The good news is that we're in this together. A new study published in the Journal of Personality this week reveals that optimists and pessimists alike brace themselves for the worst when anticipating news.
The tendency to "[abandon] optimism at the end of a waiting period is both prevalent and robust," researchers out of the University of California, Riverside, write. Not only is well-timed pessimism "an effective antidote to disappointment," but it also "minimizes the likelihood of looking foolish if things do not turn out as hoped."
Psychology professor Kate Sweeny and her team executed nine different studies in the lab and in the field. In each experiment, researchers measured participants' natural tendency to be optimistic or pessimistic, and then assessed how they thought they'd performed as they awaited results. Some of the study scenarios included California law graduates anticipating if they passed their bar exam; students predicting how well they did on an intelligence test; and participants estimating how attractive they thought others had rated them.
Ultimately, they found that none of the studies yielded a significant statistical difference between optimists and pessimists when it comes to the tendency to brace for the worst while waiting for news. "Bracing for the worst is normal—nearly universal—and probably good for us when we time it right," says Sweeny, lead author on the study.
She says that she and her team were interested in learning more about how people with different dispositions deal with uncertainty. "Our findings have two potential benefits beyond simply generating knowledge," she says. "First, we suspect that these findings may be reassuring to people who find themselves plagued with worst-case scenario thinking as they face a moment of truth. In short, we're all in good company in those moments.
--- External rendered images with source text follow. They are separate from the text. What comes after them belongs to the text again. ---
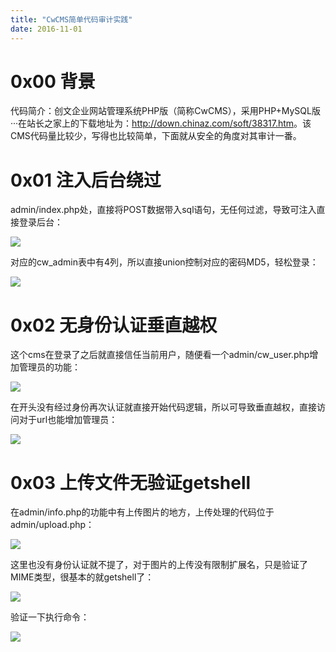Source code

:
 ```yaml
---
title: "CwCMS简单代码审计实践"
date: 2016-11-01
---
```


# 0x00 背景

代码简介：创文企业网站管理系统PHP版（简称CwCMS），采用PHP+MySQL版···在站长之家上的下载地址为：<http://down.chinaz.com/soft/38317.htm>。该CMS代码量比较少，写得也比较简单，下面就从安全的角度对其审计一番。

# 0x01 注入后台绕过

admin/index.php处，直接将POST数据带入sql语句，无任何过滤，导致可注入直接登录后台：

![][1]

对应的cw_admin表中有4列，所以直接union控制对应的密码MD5，轻松登录：

![][2]

# 0x02 无身份认证垂直越权

这个cms在登录了之后就直接信任当前用户，随便看一个admin/cw_user.php增加管理员的功能：

![][3]

在开头没有经过身份再次认证就直接开始代码逻辑，所以可导致垂直越权，直接访问对于url也能增加管理员：

![][4]

# 0x03 上传文件无验证getshell

在admin/info.php的功能中有上传图片的地方，上传处理的代码位于admin/upload.php：

![][5]

这里也没有身份认证就不提了，对于图片的上传没有限制扩展名，只是验证了MIME类型，很基本的就getshell了：

![][6]

验证一下执行命令：

![][7]

[1]: http://ojyzyrhpd.bkt.clouddn.com/20161101/1.png
[2]: http://ojyzyrhpd.bkt.clouddn.com/20161101/2.png
[3]: http://ojyzyrhpd.bkt.clouddn.com/20161101/3.png
[4]: http://ojyzyrhpd.bkt.clouddn.com/20161101/4.png
[5]: http://ojyzyrhpd.bkt.clouddn.com/20161101/5.png
[6]: http://ojyzyrhpd.bkt.clouddn.com/20161101/6.png
[7]: http://ojyzyrhpd.bkt.clouddn.com/20161101/7.png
Second, the fact that even ardent optimists brace for the worst suggests that bracing is an adaptive strategy for managing our emotional reactions to uncertainty and to the news we ultimately receive. If it didn't work, people likely wouldn't do it so consistently."
Because the study was coincidentally published at the end of such a tumultuous year, we asked Sweeny if she had any suggestions for how to handle the uncertainty of 2017. She says that "timing is everything when it comes to bracing for the worst."
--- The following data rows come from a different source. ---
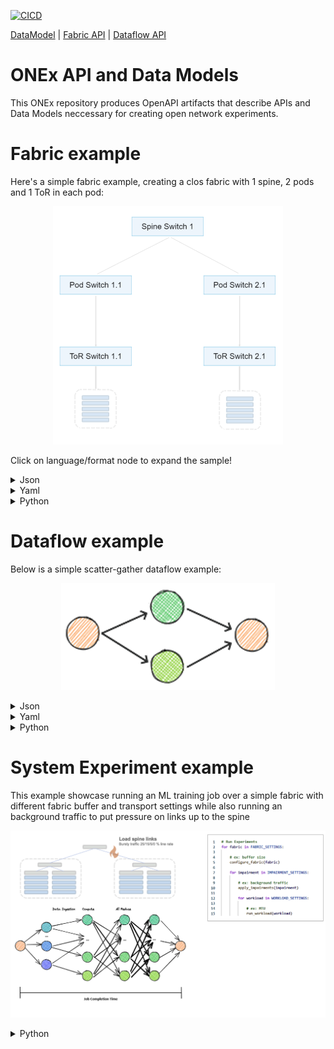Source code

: [![CICD](https://github.com/open-network-experiments/models/workflows/CICD/badge.svg)](https://github.com/open-network-experiments/models/actions)

[DataModel](https://redocly.github.io/redoc/?url=https://raw.githubusercontent.com/open-network-experiments/models/main/docs/onexdatamodel_openapi.yaml)
| [Fabric API](https://redocly.github.io/redoc/?url=https://raw.githubusercontent.com/open-network-experiments/models/main/docs/onexfabric_openapi.yaml)
| [Dataflow API](https://redocly.github.io/redoc/?url=https://raw.githubusercontent.com/open-network-experiments/models/main/docs/onexdataflow_openapi.yaml)
# ONEx API and Data Models
This ONEx repository produces OpenAPI artifacts that describe APIs and Data Models neccessary for creating open network experiments.

# Fabric example

Here's a simple fabric example, creating a clos fabric with 1 spine, 2 pods and 1 ToR in each pod:

<p align="center">
    <img src="./assets/sample_fabric.png" />
</p>

Click on language/format node to expand the sample!

<details><summary>Json</summary>
<p>

```json
{
    "choice": "spine_pod_rack",
    "spine_pod_rack": {
        "spines": [
            {
                "count": 1
            }
        ],
        "pods": [
            {
                "count": 2,
                "pod_profile_name": [ "Pod Profile 1" ]
            }
        ],
        "pod_profiles": [
            {
                "name": "Pod Profile 1",
                "pod_switch": {
                    "count": 1
                },
                "rack": {
                    "count": 2,
                    "rack_profile_names": [ "Rack Profile 1" ]
                }
            }
        ],
        "rack_profiles": [
            {
                "name": "Rack Profile 1",
                "tor_to_pod_oversubscription": "2:1"
            }
        ]
    }
}
```
</p>
</details>

<details><summary>Yaml</summary>
<p>


```yaml
choice: spine_pod_rack
spine_pod_rack:
  spines:
  - count: 1
  pods:
  - count: 2
    pod_profile_name:
    - Pod Profile 1
  pod_profiles:
  - name: Pod Profile 1
    pod_switch:
      count: 1
    rack:
      count: 2
      rack_profile_names:
      - Rack Profile 1
  rack_profiles:
  - name: Rack Profile 1
    tor_to_pod_oversubscription: '2:1'
```
</p>
</details>


<details><summary>Python</summary>
<p>

```python
def fabric_sample():
    config = onex.api().config()
    config.fabric.spine_pod_rack.spines.add(count=1)
    config.fabric.spine_pod_rack.pods.add(
        count=2,
        pod_profile_name=["Pod Profile 1"]
    )

    pod_profile = config.fabric.spine_pod_rack.pod_profiles.add(name="Pod Profile 1")
    pod_profile.pod_switch.count = 1
    rack_profile = config.fabric.spine_pod_rack.rack_profiles.add(
        name="Rack Profile 1",
        tor_to_pod_oversubscription="2:1"
    )
    pod_profile.rack.rack_profile_names = [ rack_profile.name ]
    pod_profile.rack.count = 2
```
</p>
</details>



# Dataflow example

Below is a simple scatter-gather dataflow example:

<p align="center">
    <img src="./assets/sample_dataflow.png" />
</p>

<details><summary>Json</summary>
<p>

```json
{
    "dataflow": {
        "flow_profiles": [
            {
                "name": "data transfer",
                "data_size": 1073741824
            }
        ],
        "workload": [
            {
                "name": "Scatter",
                "choice": "scatter",
                "scatter": {
                    "destinations": [
                        "Compute 1",
                        "Compute 2"
                    ],
                    "flow_profile_name": "data transfer",
                    "sources": [
                        "Aggregator"
                    ]
                }
            },
            {
                "name": "Gather",
                "choice": "gather",
                "gather": {
                    "destinations": [
                        "Aggregator"
                    ],
                    "flow_profile_name": "data transfer",
                    "sources": [
                        "Compute 1",
                        "Compute 2"
                    ]
                }
            }
        ]
    },
    "hosts": [
        {
            "name": "Aggregator",
            "address": "1.1.1.1"
        },
        {
            "name": "Compute 1",
            "address": "3.3.3.3"
        },
        {
            "name": "Compute 2",
            "address": "4.4.4.4"
        }
    ]
}
```
</p>
</details>

<details><summary>Yaml</summary>
<p>


```yaml
dataflow:
  flow_profiles:
  - name: data transfer
    data_size: 1073741824
  workload:
  - name: Scatter
    choice: scatter
    scatter:
      destinations:
      - Compute 1
      - Compute 2
      flow_profile_name: data transfer
      sources:
      - Aggregator
  - name: Gather
    choice: gather
    gather:
      destinations:
      - Aggregator
      flow_profile_name: data transfer
      sources:
      - Compute 1
      - Compute 2
hosts:
- name: Aggregator
  address: 1.1.1.1
- name: Compute 1
  address: 3.3.3.3
- name: Compute 2
  address: 4.4.4.4
```
</p>
</details>


<details><summary>Python</summary>
<p>

```python
def dataflow_sample():
    api = onex.api()
    config = api.config()
    aggregator = config.hosts.add(name="Aggregator", address="1.1.1.1")    
    compute1 = config.hosts.add(name="Compute 1", address="3.3.3.3")
    compute2 = config.hosts.add(name="Compute 2", address="4.4.4.4")
    data_transfer = config.dataflow.flow_profiles.add(name='data transfer', data_size=1*1024*1024*1024)
    
    scatter = config.dataflow.workload.add(name="Scatter").scatter
    scatter.sources = [ aggregator.name ]
    scatter.destinations = [ compute1.name, compute2.name ]
    scatter.flow_profile_name = data_transfer.name

    gather = config.dataflow.workload.add(name="Gather").gather
    gather.sources = [ compute1.name, compute2.name ]
    gather.destinations = [ aggregator.name ]
    gather.flow_profile_name = data_transfer.name 

    api.set_config(config)
    api.run_experiment(api.experiment_request())
    jct = api.get_metrics(api.metrics_request()).jct
    print (f"Experiment complete, JCT: {jct}")
 ```
</p>
</details>

# System Experiment example

This example showcase running an ML training job over a simple fabric with different fabric buffer and transport settings while also running an background traffic to put pressure on links up to the spine

<p align="center">
    <img src="./assets/system_experiment.png" />
</p>

<details><summary>Python</summary>
<p>

```python
def configure_fabric(buffer):
    # Objective: Configure a fabric with 1 spine, 2 pods, 2 ToRs pe pod and set a buffer in each port int he pod switch

    api = onex.api()
    config = api.config()

    # Create a qos profile with the buffer settings
    qos_profile = config.fabric.qos_profiles.add(name='restricted ingress admission')
    qos_profile.ingress_admission.shared_buffer_bytes = 0
    qos_profile.ingress_admission.reserved_buffer_bytes = buffer

    # Create the topology and assign the qos profile to pod switches
    config.fabric.spine_pod_rack.spines.add(count=1)
    config.fabric.spine_pod_rack.pods.add(
        count=2,
        pod_profile_name=["Pod Profile 1"]
    )

    pod_profile = config.fabric.spine_pod_rack.pod_profiles.add(name="Pod Profile 1")
    pod_profile.pod_switch.count = 1
    rack_profile = config.fabric.spine_pod_rack.rack_profiles.add(
        name="Rack Profile 1",
        tor_to_pod_oversubscription="2:1"
    )
    pod_profile.rack.rack_profile_names = [ rack_profile.name ]
    pod_profile.rack.count = 2
    pod_profile.pod_switch.qos_profile_name = qos_profile.name

    # Apply the fabric config
    api.set_config(config)


def apply_impairments(spine_link_load):
    # Objective: Inject a background traffic in the spine links to create congestion while running traffic from external hosts
    
    api = onex.api()
    config = api.get_config()

    # Create the flow and injecting in the pod switch of the 1st pod
    flow1 = config.chaos.background_traffic.flows.add(name="Flow 1")
    flow1.fabric_entry_point.switch_reference.pod.pod_index = 1
    flow1.fabric_entry_point.switch_reference.pod.switch_index = 1
    
    stateless_flow = flow1.stateless.add(name='Load Spine')
    stateless_flow.rate = spine_link_load
    stateless_flow.rate_unit = 'Gbps'

    # Update fabric config with background traffic
    api.set_config(config)


def run_workfload(mtu):
    # Objective: Create a ML Training data flow, run and print the Job Completion Time

    api = onex.api()
    config = onex.api().config()

    storage_host = config.hosts.add(name="Data Storage 1", address="1.1.1.1")
    compute1 = config.hosts.add(name="Compute 1", address="3.3.3.3")
    compute2 = config.hosts.add(name="Compute 2", address="4.4.4.4")

    hyperparameters = config.dataflow.flow_profiles.add(name='hyperparameters', data_size=10000)
    image_data = config.dataflow.flow_profiles.add(name='image data', data_size=10000000)
    gradients_exchange = config.dataflow.flow_profiles.add(name='receive and update gradients', data_size=1000000)
        
    init_scatter = config.dataflow.workload.add(name="transfer hyperparameters").scatter
    init_scatter.sources = [ storage_host.name ]
    init_scatter.destinations = [ compute1.name, compute2.name ]
    init_scatter.flow_profile_name = hyperparameters.name

    epoch_loop = config.dataflow.workload.add(name="Epoch loop").loop
    epoch_loop.iterations = 10

    batch_scatter = epoch_loop.children.add(name='Transfer images').scatter
    batch_scatter.sources = [ storage_host.name ]
    batch_scatter.destinations = [ compute1.name, compute2.name ]
    batch_scatter.flow_profile_name = image_data.name

    batch_compute = epoch_loop.children.add(name='Calculate gradients').compute
    batch_compute.nodes = [ compute1.name, compute2.name ]
    batch_compute.simulated.duration = 10

    batch_all_reduce = epoch_loop.children.add(name='Exchange gradients').all_reduce
    batch_all_reduce.nodes = [ compute1.name, compute2.name ]
    batch_all_reduce.flow_profile_name = gradients_exchange.name
    batch_all_reduce.type = batch_all_reduce.RING

    back_compute_optimizer = epoch_loop.children.add(name='Compute optimizer function + update model').compute
    back_compute_optimizer.nodes = [ compute1.name, compute2.name ]
    back_compute_optimizer.simulated.duration = 10

    # Set the MTU
    hyperparameters.ethernet.mtu = mtu
    image_data.ethernet.mtu = mtu
    gradients_exchange.ethernet.mtu = mtu

    # Apply data flow config
    api.set_config(config)

    # Run the workfload and print out Job Completion Time
    api.run_experiment(api.experiment_request())
    jct = api.get_metrics(api.metrics_request()).jct
    print (f"Experiment complete, JCT: {jct}")


def run_experiment()
    for fabric_switch_port_buffer in [0, 10000, 1000000]:

        configure_fabric(fabric_switch_port_buffer)

        for spine_link_load in [0, 10, 20]:

            apply_impairments(spine_link_load)

            for mtu in [1500, 9000]:

                run_workfload(mtu)

 ```

# Contributing

The open-network-experiment organization welcomes new members to join this open source community project and contribute to its development.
"Bracing is really custom-made to buffer us from the hit of unexpected bad news," she continues. "If you brace too much for too long, it can really get you down, but bracing in the final moments before your fate is revealed seems to be quite adaptive."
But for those who are fearful what the New Year will bring, there's no moment of truth, Sweeny says. "Our fate will be revealed slowly over months and even years. I suspect that the healthiest approach is a large dose of cautious optimism, tempered by an awareness of worst-case scenarios."